(Beginning of Provided entries)

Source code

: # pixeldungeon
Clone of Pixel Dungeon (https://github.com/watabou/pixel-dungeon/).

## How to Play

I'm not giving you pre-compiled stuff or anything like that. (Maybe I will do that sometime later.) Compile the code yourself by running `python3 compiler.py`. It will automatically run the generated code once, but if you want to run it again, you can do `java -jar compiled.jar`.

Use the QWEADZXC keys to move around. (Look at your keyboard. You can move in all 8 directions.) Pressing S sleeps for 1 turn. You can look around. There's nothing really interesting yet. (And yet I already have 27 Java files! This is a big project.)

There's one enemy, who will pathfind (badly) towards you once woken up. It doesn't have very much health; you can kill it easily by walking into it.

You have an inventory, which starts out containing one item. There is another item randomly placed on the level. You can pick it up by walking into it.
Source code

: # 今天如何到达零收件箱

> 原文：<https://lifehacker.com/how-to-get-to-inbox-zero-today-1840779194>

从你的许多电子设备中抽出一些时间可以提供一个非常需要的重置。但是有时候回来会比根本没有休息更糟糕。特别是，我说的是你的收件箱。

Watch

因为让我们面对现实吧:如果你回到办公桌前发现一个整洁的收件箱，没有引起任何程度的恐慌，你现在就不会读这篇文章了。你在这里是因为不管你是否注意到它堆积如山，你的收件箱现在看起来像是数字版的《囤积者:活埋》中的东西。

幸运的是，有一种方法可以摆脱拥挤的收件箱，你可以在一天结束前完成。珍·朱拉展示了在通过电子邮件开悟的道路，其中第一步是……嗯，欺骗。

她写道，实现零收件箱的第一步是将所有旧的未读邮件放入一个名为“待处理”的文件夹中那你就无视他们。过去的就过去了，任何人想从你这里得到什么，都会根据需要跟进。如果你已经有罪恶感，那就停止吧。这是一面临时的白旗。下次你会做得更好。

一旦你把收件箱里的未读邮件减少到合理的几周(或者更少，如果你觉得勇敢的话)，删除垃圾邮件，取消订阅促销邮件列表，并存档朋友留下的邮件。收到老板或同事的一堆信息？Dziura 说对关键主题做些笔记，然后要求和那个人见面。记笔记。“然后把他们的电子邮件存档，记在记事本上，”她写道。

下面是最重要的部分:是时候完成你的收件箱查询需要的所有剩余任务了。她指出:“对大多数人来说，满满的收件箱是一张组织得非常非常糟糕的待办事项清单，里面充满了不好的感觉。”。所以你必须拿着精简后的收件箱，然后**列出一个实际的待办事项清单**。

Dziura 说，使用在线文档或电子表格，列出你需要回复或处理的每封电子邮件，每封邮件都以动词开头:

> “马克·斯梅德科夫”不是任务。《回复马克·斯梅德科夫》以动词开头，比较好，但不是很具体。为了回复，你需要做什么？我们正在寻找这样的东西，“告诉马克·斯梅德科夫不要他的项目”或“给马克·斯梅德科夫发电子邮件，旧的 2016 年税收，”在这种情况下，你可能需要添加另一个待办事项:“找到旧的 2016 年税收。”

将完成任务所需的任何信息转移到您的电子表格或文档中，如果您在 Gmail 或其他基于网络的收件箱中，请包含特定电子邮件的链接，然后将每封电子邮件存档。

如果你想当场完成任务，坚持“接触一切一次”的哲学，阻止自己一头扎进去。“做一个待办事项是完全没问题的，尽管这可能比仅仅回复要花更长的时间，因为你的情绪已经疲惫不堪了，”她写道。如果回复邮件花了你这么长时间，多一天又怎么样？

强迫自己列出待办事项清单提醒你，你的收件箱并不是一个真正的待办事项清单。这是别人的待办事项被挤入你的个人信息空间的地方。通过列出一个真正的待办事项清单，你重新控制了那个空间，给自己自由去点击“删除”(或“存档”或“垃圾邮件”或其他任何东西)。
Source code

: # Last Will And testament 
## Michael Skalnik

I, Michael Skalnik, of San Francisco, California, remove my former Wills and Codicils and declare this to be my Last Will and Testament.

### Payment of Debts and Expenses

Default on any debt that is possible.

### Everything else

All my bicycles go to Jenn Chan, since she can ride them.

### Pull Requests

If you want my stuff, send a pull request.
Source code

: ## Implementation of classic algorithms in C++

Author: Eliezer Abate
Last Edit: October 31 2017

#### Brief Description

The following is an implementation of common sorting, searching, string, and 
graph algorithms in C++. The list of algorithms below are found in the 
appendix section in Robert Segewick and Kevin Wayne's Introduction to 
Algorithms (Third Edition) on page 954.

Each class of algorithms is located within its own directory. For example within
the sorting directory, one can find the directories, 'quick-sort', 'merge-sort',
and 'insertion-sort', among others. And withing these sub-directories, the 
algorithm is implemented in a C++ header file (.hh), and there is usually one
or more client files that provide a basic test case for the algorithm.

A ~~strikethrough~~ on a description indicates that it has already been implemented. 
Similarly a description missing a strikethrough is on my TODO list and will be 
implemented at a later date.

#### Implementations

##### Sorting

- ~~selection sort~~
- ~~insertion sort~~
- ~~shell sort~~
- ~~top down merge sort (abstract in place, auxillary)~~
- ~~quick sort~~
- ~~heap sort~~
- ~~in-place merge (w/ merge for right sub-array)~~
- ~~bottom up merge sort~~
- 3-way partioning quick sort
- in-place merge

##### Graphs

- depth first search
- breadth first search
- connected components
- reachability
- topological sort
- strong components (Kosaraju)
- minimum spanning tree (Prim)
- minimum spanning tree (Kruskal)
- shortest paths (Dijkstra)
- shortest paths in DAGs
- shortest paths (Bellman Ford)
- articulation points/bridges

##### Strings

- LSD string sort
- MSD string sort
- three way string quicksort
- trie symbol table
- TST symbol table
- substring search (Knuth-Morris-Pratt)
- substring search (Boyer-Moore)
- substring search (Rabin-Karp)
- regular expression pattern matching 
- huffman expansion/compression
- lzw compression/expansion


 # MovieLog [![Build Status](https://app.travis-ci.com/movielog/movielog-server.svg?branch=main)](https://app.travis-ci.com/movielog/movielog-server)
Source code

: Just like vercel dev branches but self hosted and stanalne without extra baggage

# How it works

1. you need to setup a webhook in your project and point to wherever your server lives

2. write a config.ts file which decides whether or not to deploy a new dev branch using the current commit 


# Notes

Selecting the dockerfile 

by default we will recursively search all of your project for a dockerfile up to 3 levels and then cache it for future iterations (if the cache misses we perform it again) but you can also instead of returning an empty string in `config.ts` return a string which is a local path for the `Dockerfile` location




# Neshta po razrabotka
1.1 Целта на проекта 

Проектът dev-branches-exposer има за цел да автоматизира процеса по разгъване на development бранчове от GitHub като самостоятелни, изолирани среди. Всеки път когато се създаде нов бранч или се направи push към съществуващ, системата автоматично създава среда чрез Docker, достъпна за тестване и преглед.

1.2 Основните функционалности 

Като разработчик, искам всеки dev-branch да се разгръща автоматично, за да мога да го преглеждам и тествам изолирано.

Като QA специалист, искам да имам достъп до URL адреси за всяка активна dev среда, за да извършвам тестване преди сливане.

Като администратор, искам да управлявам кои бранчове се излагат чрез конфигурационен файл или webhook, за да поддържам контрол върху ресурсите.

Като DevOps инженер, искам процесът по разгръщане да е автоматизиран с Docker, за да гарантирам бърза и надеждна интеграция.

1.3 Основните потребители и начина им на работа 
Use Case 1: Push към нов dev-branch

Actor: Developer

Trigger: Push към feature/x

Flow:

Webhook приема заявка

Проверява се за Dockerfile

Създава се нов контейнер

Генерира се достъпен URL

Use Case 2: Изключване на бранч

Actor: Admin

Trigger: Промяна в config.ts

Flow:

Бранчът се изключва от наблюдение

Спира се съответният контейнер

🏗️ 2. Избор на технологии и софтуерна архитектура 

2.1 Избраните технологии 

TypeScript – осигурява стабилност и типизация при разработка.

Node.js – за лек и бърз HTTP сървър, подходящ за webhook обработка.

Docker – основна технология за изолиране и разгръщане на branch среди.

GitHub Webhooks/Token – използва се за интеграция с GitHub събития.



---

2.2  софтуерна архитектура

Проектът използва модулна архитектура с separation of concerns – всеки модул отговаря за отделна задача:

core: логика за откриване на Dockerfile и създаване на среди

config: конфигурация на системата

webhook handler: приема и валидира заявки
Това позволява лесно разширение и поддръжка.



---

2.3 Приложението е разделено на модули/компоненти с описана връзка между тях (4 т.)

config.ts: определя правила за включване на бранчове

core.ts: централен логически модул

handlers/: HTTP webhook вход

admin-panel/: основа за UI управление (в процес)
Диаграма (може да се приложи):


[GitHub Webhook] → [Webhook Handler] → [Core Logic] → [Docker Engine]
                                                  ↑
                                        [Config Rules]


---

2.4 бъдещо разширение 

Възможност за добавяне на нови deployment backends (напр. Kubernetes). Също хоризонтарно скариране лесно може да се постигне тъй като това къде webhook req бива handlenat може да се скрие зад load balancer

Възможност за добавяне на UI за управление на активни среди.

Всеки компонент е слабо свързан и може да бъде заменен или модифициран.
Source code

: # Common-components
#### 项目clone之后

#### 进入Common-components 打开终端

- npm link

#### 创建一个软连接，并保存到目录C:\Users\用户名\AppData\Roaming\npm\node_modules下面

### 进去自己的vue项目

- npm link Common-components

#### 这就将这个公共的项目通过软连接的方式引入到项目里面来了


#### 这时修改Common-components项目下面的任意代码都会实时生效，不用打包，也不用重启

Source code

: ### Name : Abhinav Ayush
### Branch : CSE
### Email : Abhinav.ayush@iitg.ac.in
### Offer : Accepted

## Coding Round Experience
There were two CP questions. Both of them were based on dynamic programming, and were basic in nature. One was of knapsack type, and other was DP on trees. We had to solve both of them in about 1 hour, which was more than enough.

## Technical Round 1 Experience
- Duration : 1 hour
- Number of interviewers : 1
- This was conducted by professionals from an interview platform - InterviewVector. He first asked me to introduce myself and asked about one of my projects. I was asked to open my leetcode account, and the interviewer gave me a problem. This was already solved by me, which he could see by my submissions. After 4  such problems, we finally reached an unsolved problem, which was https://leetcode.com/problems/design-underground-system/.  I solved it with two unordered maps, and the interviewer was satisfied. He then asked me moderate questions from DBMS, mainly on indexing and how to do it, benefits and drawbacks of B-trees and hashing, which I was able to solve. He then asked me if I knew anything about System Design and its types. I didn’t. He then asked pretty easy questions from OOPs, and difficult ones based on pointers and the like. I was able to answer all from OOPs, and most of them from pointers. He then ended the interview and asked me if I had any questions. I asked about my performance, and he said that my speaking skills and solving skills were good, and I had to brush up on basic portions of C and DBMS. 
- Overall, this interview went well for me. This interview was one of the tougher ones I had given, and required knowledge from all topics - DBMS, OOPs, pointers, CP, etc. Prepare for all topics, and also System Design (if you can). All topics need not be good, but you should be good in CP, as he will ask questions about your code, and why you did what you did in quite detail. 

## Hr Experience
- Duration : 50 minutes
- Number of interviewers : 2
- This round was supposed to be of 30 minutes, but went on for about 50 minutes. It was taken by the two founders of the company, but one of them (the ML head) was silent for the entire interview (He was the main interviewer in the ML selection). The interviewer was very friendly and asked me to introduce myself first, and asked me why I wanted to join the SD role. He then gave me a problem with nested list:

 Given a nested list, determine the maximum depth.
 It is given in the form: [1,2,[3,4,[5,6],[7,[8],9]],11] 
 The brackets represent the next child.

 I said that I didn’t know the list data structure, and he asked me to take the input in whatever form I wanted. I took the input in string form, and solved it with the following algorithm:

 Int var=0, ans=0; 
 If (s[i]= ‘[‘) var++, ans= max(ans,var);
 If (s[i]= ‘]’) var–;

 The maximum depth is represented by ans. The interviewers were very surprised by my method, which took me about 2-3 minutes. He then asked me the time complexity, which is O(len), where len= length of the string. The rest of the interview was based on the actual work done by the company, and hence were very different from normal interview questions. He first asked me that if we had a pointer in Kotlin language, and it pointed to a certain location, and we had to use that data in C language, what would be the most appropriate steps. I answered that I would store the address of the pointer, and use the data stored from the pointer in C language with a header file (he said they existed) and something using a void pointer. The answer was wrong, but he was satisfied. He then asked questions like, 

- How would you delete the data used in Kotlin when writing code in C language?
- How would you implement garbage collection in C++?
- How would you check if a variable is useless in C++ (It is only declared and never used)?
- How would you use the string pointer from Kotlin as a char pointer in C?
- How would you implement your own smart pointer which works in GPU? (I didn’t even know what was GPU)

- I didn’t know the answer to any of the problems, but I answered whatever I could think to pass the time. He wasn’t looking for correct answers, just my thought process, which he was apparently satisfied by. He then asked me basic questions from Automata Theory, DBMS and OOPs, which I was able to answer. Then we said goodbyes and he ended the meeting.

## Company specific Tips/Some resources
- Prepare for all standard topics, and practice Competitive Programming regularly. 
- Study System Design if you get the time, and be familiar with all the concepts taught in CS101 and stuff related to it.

(End of Provided entries)

Please reproduce the lines from the line with "Като администратор, искам" to the line with "Като DevOps инженер, искам", both ends included, exactly as they appear above.

* _Output for this exercise_:
Като администратор, искам да управлявам кои бранчове се излагат чрез конфигурационен файл или webhook, за да поддържам контрол върху ресурсите.

Като DevOps инженер, искам процесът по разгръщане да е автоматизиран с Docker, за да гарантирам бърза и надеждна интеграция.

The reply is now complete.